Hoje tivemos o grupo de crianças para brincar e realizar dinâmicas que explorassem o desenvolvimento cognitivo e
social dos integrantes do grupo. Primeira vez que eu participei em conjunto com os integrantes. Foi sensacional, amo
trabalhar com crianças, fico muito intrigado pela curiosidade delas e pela maneira única que cada um tem de brincar,
me remeteu à época em que estava estagiando na Escola Lua Nova e me relembrou o quanto que eu aprecio poder
trabalhar com esse público.

27/3/2023
Hoje tornamos a voltar à família que estamos atendendo, e algo que me fez pensar muito foi o questionamento aberto
pela professora sobre se seria viável voltar à família na próxima semana, e nessa discussão eu advoguei que mesmo que
não houvesse efetivamente a realização das metas estabelecidas previamente por parte do que tange o
comprometimento da família ao que esta sendo discutido durante o atendimento, é necessário que haja o
comprometimento e adaptação por parte dos agentes de saúde, principalmente em uma população na qual o mais
perto que terão de um atendimento psicológico é o atendimento domiciliar. E que temos que fazer o possível para que
haja um progresso. Isso (em minha opinião) se faz especialmente difícil por conta da alta rotatividade do staff de
estagiários na unidade.

10/04/2023
Hoje foi último atendimento domiciliar. Tivemos um atendimento muito difícil por conta e de o marido da família ter
comparecido, esse caso era o mesmo que estávamos acompanhando desde o início, e em boa parte dos atendimentos, a
unica pessoa que comparecia era a esposa.
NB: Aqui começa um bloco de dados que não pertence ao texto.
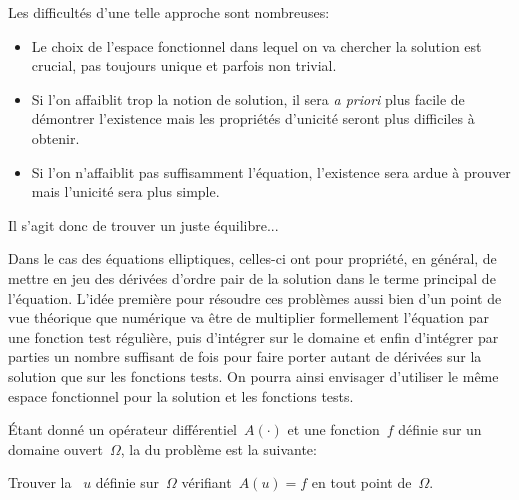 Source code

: \medskip



Les difficultés d'une telle approche sont nombreuses:
\begin{itemize}
  \item Le choix de l'espace fonctionnel dans lequel on va chercher la solution est crucial,
	pas toujours unique et parfois non trivial.
  \item Si l'on affaiblit trop la notion de solution, il sera \emph{a priori} plus facile de démontrer l'existence
	mais les propriétés d'unicité seront plus difficiles à obtenir.
  \item Si l'on n'affaiblit pas suffisamment l'équation, l'existence sera ardue à prouver mais
	l'unicité sera plus simple.
\end{itemize}


\medskip



Il s'agit donc de trouver un juste équilibre...

Dans le cas des équations elliptiques, celles-ci ont pour propriété, en général, de mettre en jeu
des dérivées d'ordre pair de la solution dans le terme principal de l'équation.
L'idée première pour résoudre ces problèmes aussi bien d'un point de vue théorique
que numérique va être de multiplier formellement l'équation par une fonction test régulière,
puis d'intégrer sur le domaine et enfin d'intégrer par parties un nombre suffisant de fois pour
faire porter autant de dérivées sur la solution que sur les fonctions tests.
On pourra ainsi envisager d'utiliser le même espace fonctionnel pour la solution et les
fonctions tests.






\bigskip


%
%
Étant donné un opérateur différentiel~$A(\cdot)$ et une fonction~$f$ définie sur un domaine
ouvert~$\Omega$, la  du problème est la suivante:
\begin{center}
  Trouver la ~$u$ définie sur~$\Omega$ vérifiant~$A(u)=f$ en tout point de~$\Omega$.
\end{center}

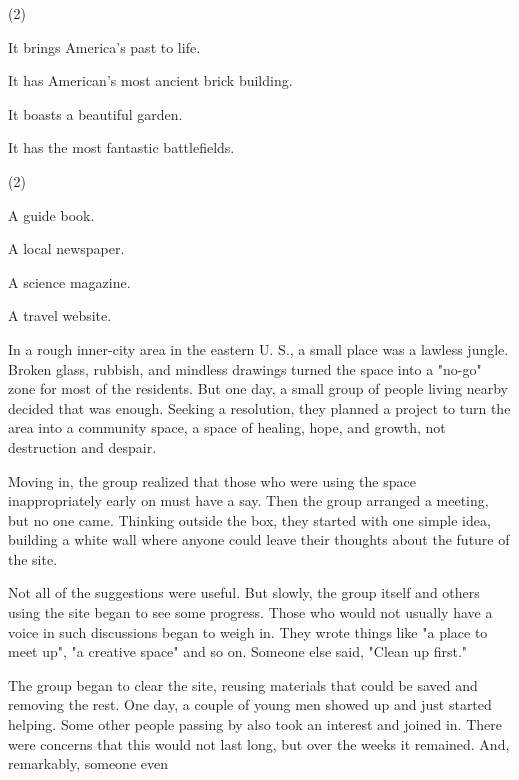 \documentclass{英语试卷}
\begin{document}
\begin{choices}(2)
  \item It brings America's past to life.
  \item It has American's most ancient brick building.
  \item It boasts a beautiful garden.
  \item It has the most fantastic battlefields.
\end{choices}
\begin{choices}(2)
  \item A guide book.
  \item A local newspaper.
  \item A science magazine.
  \item A travel website.
\end{choices}
\par In a rough inner-city area in the eastern U. S., a small place was a lawless jungle. Broken glass, rubbish, and mindless drawings turned the space into a "no-go" zone for most of the residents. But one day, a small group of people living nearby decided that was enough. Seeking a resolution, they planned a project to turn the area into a community space, a space of healing, hope, and growth, not destruction and despair.\par
\par Moving in, the group realized that those who were using the space inappropriately early on must have a say. Then the group arranged a meeting, but no one came. Thinking outside the box, they started with one simple idea, building a white wall where anyone could leave their thoughts about the future of the site.\par
\par Not all of the suggestions were useful. But slowly, the group itself and others using the site began to see some progress. Those who would not usually have a voice in such discussions began to weigh in. They wrote things like "a place to meet up", "a creative space" and so on. Someone else said, "Clean up first."\par
\par The group began to clear the site, reusing materials that could be saved and removing the rest. One day, a couple of young men showed up and just started helping. Some other people passing by also took an interest and joined in. There were concerns that this would not last long, but over the weeks it remained. And, remarkably, someone even\par
\end{document}
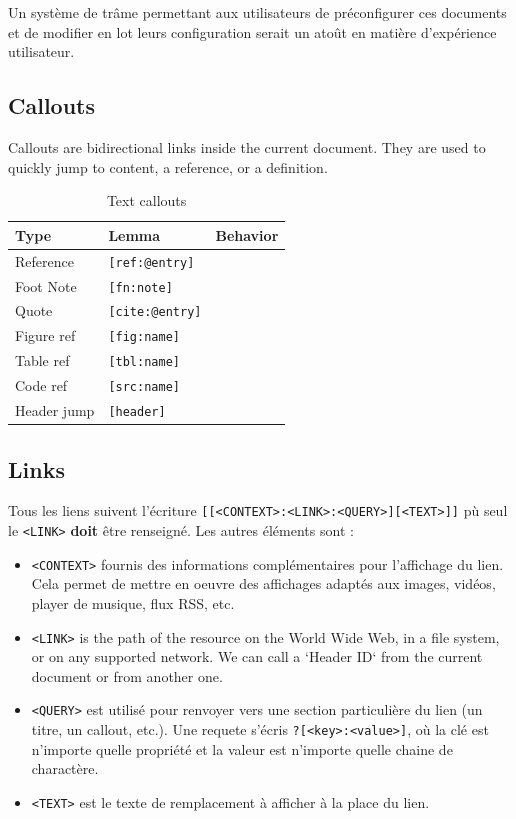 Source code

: \documentclass[a4paper,12pt]{article}
\begin{document}
Un système de trâme permettant aux utilisateurs de préconfigurer ces documents et de modifier en lot leurs configuration serait un atoût en matière d'expérience utilisateur.
\subsection{Callouts}
\label{sec:org0ccae96}
Callouts are bidirectional links inside the current document. They are used to quickly jump to content, a reference, or a definition.

\begin{table}[htbp]
\caption{Text callouts}
\centering
\begin{tabular}{lll}
\hline
Type & Lemma & Behavior\\
\hline
Reference & \texttt{[ref:@entry]} & \\
Foot Note & \texttt{[fn:note]} & \\
Quote & \texttt{[cite:@entry]} & \\
Figure ref & \texttt{[fig:name]} & \\
Table ref & \texttt{[tbl:name]} & \\
Code ref & \texttt{[src:name]} & \\
Header jump & \texttt{[header]} & \\
\hline
\end{tabular}
\end{table}
\subsection{Links}
\label{sec:org2cf0a46}
Tous les liens suivent l'écriture \texttt{[[<CONTEXT>:<LINK>:<QUERY>][<TEXT>]]} pù seul le \texttt{<LINK>} \textbf{doit} être renseigné. Les autres éléments sont : 
\begin{itemize}
\item \texttt{<CONTEXT>} fournis des informations complémentaires pour l'affichage du lien. Cela permet de mettre en oeuvre des affichages adaptés aux images, vidéos, player de musique, flux RSS, etc.
\item \texttt{<LINK>} is the path of the resource on the World Wide Web, in a file system, or on any supported network. We can call a `Header ID` from the current document or from another one.
\item \texttt{<QUERY>} est utilisé pour renvoyer vers une section particulière du lien (un titre, un callout, etc.). Une requete s'écris \texttt{?[<key>:<value>]}, où la clé est n'importe quelle propriété et la valeur est n'importe quelle chaine de charactère.
\item \texttt{<TEXT>} est le texte de remplacement à afficher à la place du lien.
\end{itemize}
\end{document}
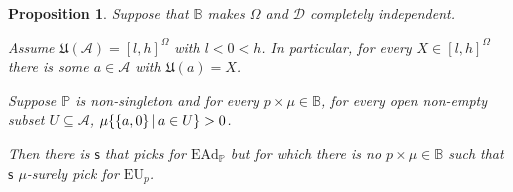 \documentclass[a4paper,final]{article}
\newtheorem{proposition}[theorem]{Proposition}
\newcommand\A{\mathcal{A}}
\renewcommand\P{\mathbb{P}} %
\newcommand\EU{\mathrm{EU}}
\newcommand\EAd{\mathrm{EAd}}
\newcommand\U{\mathfrak{U}} %
\newcommand{\Decs}{\mathcal{D}}
\newcommand\s{\mathsf{s}}
\newcommand{\IB}{\mathbb{B}}
\newcommand{\IP}{\P}
\newcommand\SetDelimiter[1][]{
	\nonscript\,#1\vert \allowbreak \nonscript\,\mathopen{}}
\providecommand\given{\SetDelimiter}
\newenvironment{CCM rewritten}
{\begingroup\color{blue}} %
{\endgroup}              %
\begin{document}
\begin{proposition}\label{thm:ead-existsimpermissible[dep]:spreadegtakeorleave}%
	Suppose that $\IB$ makes $\Omega$ and $\Decs$ completely independent. 
	
	Assume $\U(\A)=[l,h]^\Omega$ with $l<0<h$. In particular, for every $X\in [l,h]^\Omega$ there is some $a\in \A$ with $\U(a)=X$. 


	Suppose $\IP$ is non-singleton and for every $p \times \mu\in\IB$, for every open non-empty subset $U \subseteq\A$, $\mu\{\{a,0\}\given a\in U\}>0$.

Then there is $\s$ that picks for $\EAd_\IP$ but for which there is no $p\times\mu\in \IB$ such that $\s$ $\mu$-surely pick for $\EU_p$.
\end{proposition}
\end{document}

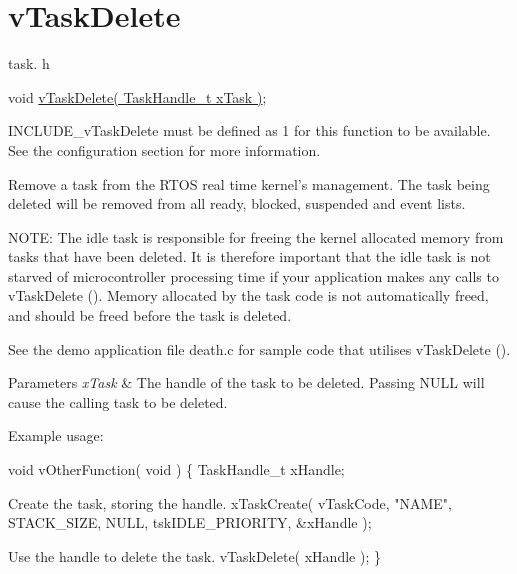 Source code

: \hypertarget{group__vTaskDelete}{\section{v\-Task\-Delete}
\label{group__vTaskDelete}
}
task. h 
\begin{DoxyPre}void \hyperlink{task_8h_a27ff4ebce26565bef136bda84201ff80}{vTaskDelete( TaskHandle\_t xTask )};\end{DoxyPre}


I\-N\-C\-L\-U\-D\-E\-\_\-v\-Task\-Delete must be defined as 1 for this function to be available. See the configuration section for more information.

Remove a task from the R\-T\-O\-S real time kernel's management. The task being deleted will be removed from all ready, blocked, suspended and event lists.

N\-O\-T\-E\-: The idle task is responsible for freeing the kernel allocated memory from tasks that have been deleted. It is therefore important that the idle task is not starved of microcontroller processing time if your application makes any calls to v\-Task\-Delete (). Memory allocated by the task code is not automatically freed, and should be freed before the task is deleted.

See the demo application file death.\-c for sample code that utilises v\-Task\-Delete ().


\begin{DoxyParams}{Parameters}
{\em x\-Task} & The handle of the task to be deleted. Passing N\-U\-L\-L will cause the calling task to be deleted.\\
\hline
\end{DoxyParams}
Example usage\-: 
\begin{DoxyPre}
 void vOtherFunction( void )
 \{
 TaskHandle\_t xHandle;\end{DoxyPre}



\begin{DoxyPre}Create the task, storing the handle.
     xTaskCreate( vTaskCode, "NAME", STACK\_SIZE, NULL, tskIDLE\_PRIORITY, \&xHandle );\end{DoxyPre}



\begin{DoxyPre}Use the handle to delete the task.
     vTaskDelete( xHandle );
 \}
   \end{DoxyPre}
  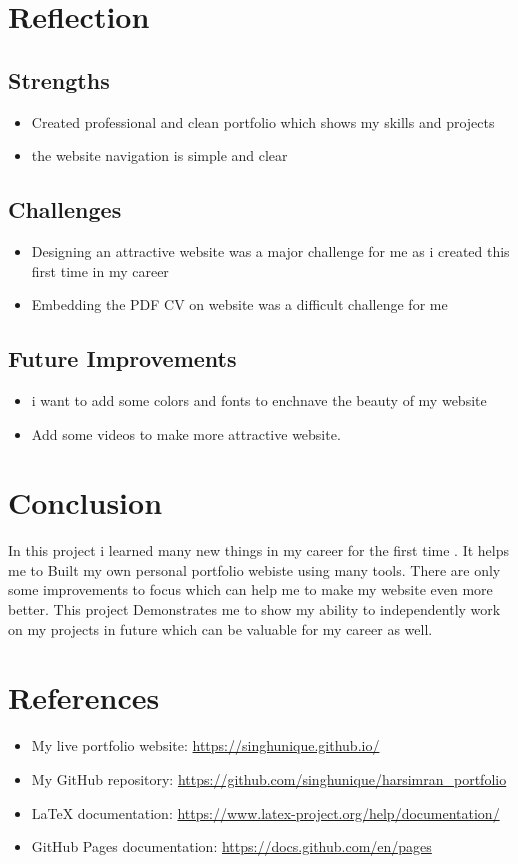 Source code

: \documentclass{article}
\begin{document}
\section{Reflection}

\subsection{Strengths}
\begin{itemize}
    \item Created professional and clean portfolio which shows my skills and projects  
    \item the website navigation is simple and clear 
\end{itemize}

\subsection{Challenges} 
\begin{itemize}
    \item Designing an attractive website was a major challenge for me as i created this first time in my career
    \item Embedding the PDF CV on website was a difficult challenge for  me
\end{itemize}

\subsection{Future Improvements}
\begin{itemize}
    \item i want to add some colors and fonts to enchnave the beauty of my website
    \item Add some videos  to make more attractive website.
\end{itemize}    

\section{Conclusion}
In this project i learned many new things in my career for the first time . It helps me to Built my own personal portfolio webiste using many tools. There are only some improvements to focus which can help me to make my website even more better. This project Demonstrates me to show my ability to independently work on my projects in future which can be valuable for my career as well. 

\section{References}

\begin{itemize}
    \item My live portfolio website: \url{https://singhunique.github.io/}
    \item My GitHub repository: \url{https://github.com/singhunique/harsimran_portfolio}
    \item LaTeX documentation: \url{https://www.latex-project.org/help/documentation/}
    \item GitHub Pages documentation: \url{https://docs.github.com/en/pages}
\end{itemize}
\end{document}
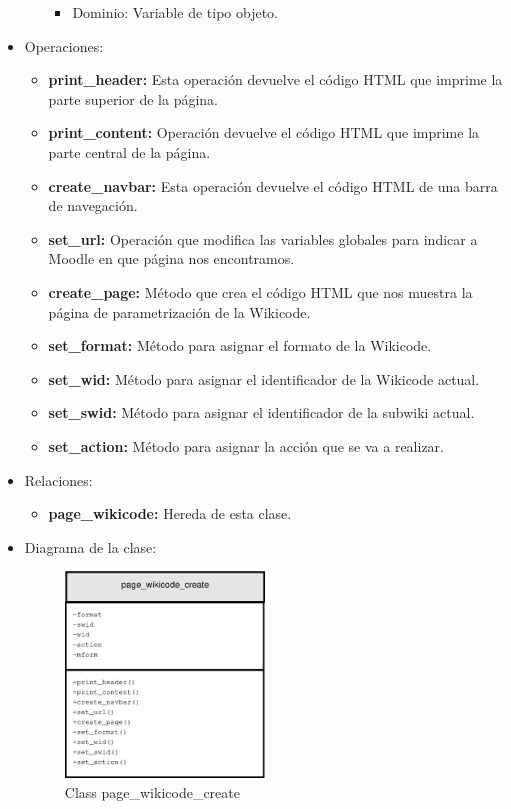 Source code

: \begin{itemize}
\begin{itemize}
\begin{itemize}
					\item Dominio: Variable de tipo objeto.
				\end{itemize}
		\end{itemize}
	\item Operaciones:
		\begin{itemize}
			\item \textbf{print\_header: }Esta operación devuelve el código HTML que imprime la parte superior de la página.
			\item \textbf{print\_content: }Operación devuelve el código HTML que imprime la parte central de la página.
			\item \textbf{create\_navbar: }Esta operación devuelve el código HTML de una barra de navegación.
			\item \textbf{set\_url: }Operación que modifica las variables globales para indicar a Moodle en que página nos encontramos.
			\item \textbf{create\_page: }Método que crea el código HTML que nos muestra la página de parametrización de la Wikicode.
			\item \textbf{set\_format: }Método para asignar el formato de la Wikicode.
			\item \textbf{set\_wid: }Método para asignar el identificador de la Wikicode actual.
			\item \textbf{set\_swid: }Método para asignar el identificador de la subwiki actual.
			\item \textbf{set\_action: }Método para asignar la acción que se va a realizar.
		\end{itemize}
	\item Relaciones:
		\begin{itemize}
			\item \textbf{page\_wikicode:} Hereda de esta clase.
		\end{itemize}
	\item Diagrama de la clase:
		\begin{figure}[h]
			\centering
			\includegraphics[width=0.5\textwidth]{./img/page_wikicode_create.eps}
			\caption{Class page\_wikicode\_create}
		\end{figure}
\end{itemize}

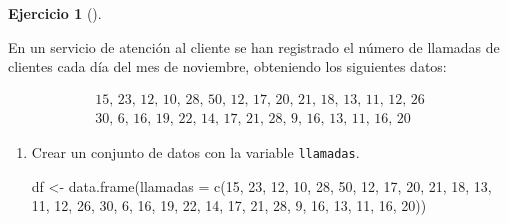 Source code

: \documentclass[
  spanish,
  a4paper,
]{scrreport}
\newenvironment{Shaded}{\begin{snugshade}}{\end{snugshade}}
\newcommand{\AttributeTok}[1]{\textcolor[rgb]{0.40,0.45,0.13}{#1}}
\newcommand{\DecValTok}[1]{\textcolor[rgb]{0.68,0.00,0.00}{#1}}
\newcommand{\FunctionTok}[1]{\textcolor[rgb]{0.28,0.35,0.67}{#1}}
\newcommand{\NormalTok}[1]{\textcolor[rgb]{0.00,0.23,0.31}{#1}}
\newcommand{\OtherTok}[1]{\textcolor[rgb]{0.00,0.23,0.31}{#1}}
\theoremstyle{definition}
\newtheorem{exercise}{Ejercicio}[chapter]
\theoremstyle{remark}
\begin{document}
\begin{exercise}[]\protect\hypertarget{exr-frecuencias-graficos-2}{}\label{exr-frecuencias-graficos-2}

En un servicio de atención al cliente se han registrado el número de
llamadas de clientes cada día del mes de noviembre, obteniendo los
siguientes datos:

\[
\begin{array}{c}
\mbox{15, 23, 12, 10, 28, 50, 12, 17, 20, 21, 18, 13, 11, 12, 26} \\
\mbox{30, 6, 16, 19, 22, 14, 17, 21, 28, 9, 16, 13, 11, 16, 20}
\end{array}
\]

\begin{enumerate}
\def\labelenumi{\alph{enumi}.}
\item
  Crear un conjunto de datos con la variable \texttt{llamadas}.

  \begin{tcolorbox}[enhanced jigsaw, colback=white, opacityback=0, title=\textcolor{quarto-callout-tip-color}{\faLightbulb}\hspace{0.5em}{Solución}, toprule=.15mm, titlerule=0mm, breakable, toptitle=1mm, colframe=quarto-callout-tip-color-frame, coltitle=black, opacitybacktitle=0.6, bottomrule=.15mm, arc=.35mm, colbacktitle=quarto-callout-tip-color!10!white, leftrule=.75mm, bottomtitle=1mm, rightrule=.15mm, left=2mm]

\begin{Shaded}
\begin{Highlighting}[]
\NormalTok{df }\OtherTok{\textless{}{-}} \FunctionTok{data.frame}\NormalTok{(}\AttributeTok{llamadas =} \FunctionTok{c}\NormalTok{(}\DecValTok{15}\NormalTok{, }\DecValTok{23}\NormalTok{, }\DecValTok{12}\NormalTok{, }\DecValTok{10}\NormalTok{, }\DecValTok{28}\NormalTok{, }\DecValTok{50}\NormalTok{, }\DecValTok{12}\NormalTok{, }\DecValTok{17}\NormalTok{, }\DecValTok{20}\NormalTok{, }\DecValTok{21}\NormalTok{, }\DecValTok{18}\NormalTok{, }\DecValTok{13}\NormalTok{, }\DecValTok{11}\NormalTok{, }\DecValTok{12}\NormalTok{, }\DecValTok{26}\NormalTok{, }\DecValTok{30}\NormalTok{, }\DecValTok{6}\NormalTok{, }\DecValTok{16}\NormalTok{, }\DecValTok{19}\NormalTok{, }\DecValTok{22}\NormalTok{, }\DecValTok{14}\NormalTok{, }\DecValTok{17}\NormalTok{, }\DecValTok{21}\NormalTok{, }\DecValTok{28}\NormalTok{, }\DecValTok{9}\NormalTok{, }\DecValTok{16}\NormalTok{, }\DecValTok{13}\NormalTok{, }\DecValTok{11}\NormalTok{, }\DecValTok{16}\NormalTok{, }\DecValTok{20}\NormalTok{))}
\end{Highlighting}
\end{Shaded}


\end{tcolorbox}
\end{enumerate}
\end{exercise}
\end{document}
Neste atendimento tive que lidar com a impotência do ser psicólogo, e a
potência de um homem impotente. Vimos um homem demonstrar seu machismo na forma explícita em que ele
impossibilitava o espaço para existência e validade dos sentimentos de sua esposa, que fazia todo para ele, e que
inclusive estava o mantendo vivo. Me perguntei se esse ódio era por ela, pelo simples fato de ela ser mulher, ou se era
por ele mesmo, por ele só estar vivo por conta dela, continuando sua existência sofrida, ou até se era puro ódio. De
qualquer maneira me deparei com a castração, em diversos momentos, com a importância de colocar aquela mulher em
meu carro e a tirar de la, com a incerteza de se ela continuaria a viver depois daquele dia, se meu trabalho tinha valido
de algo, ou se só tinha trazido sofrimento. Fui bombardeado por essas perguntas e por esses sentimentos, e não tinha
nada que eu pudesse fazer, somente ser um observador na história, um ser oculto que buscava compreender oque
aconteceria, aconteceu e oque estava acontecendo, alguém que estava munido de palavras, protegido por teorias e
tendo o não saber como chão vazio de uma queda infinita que sustentava o meu ser.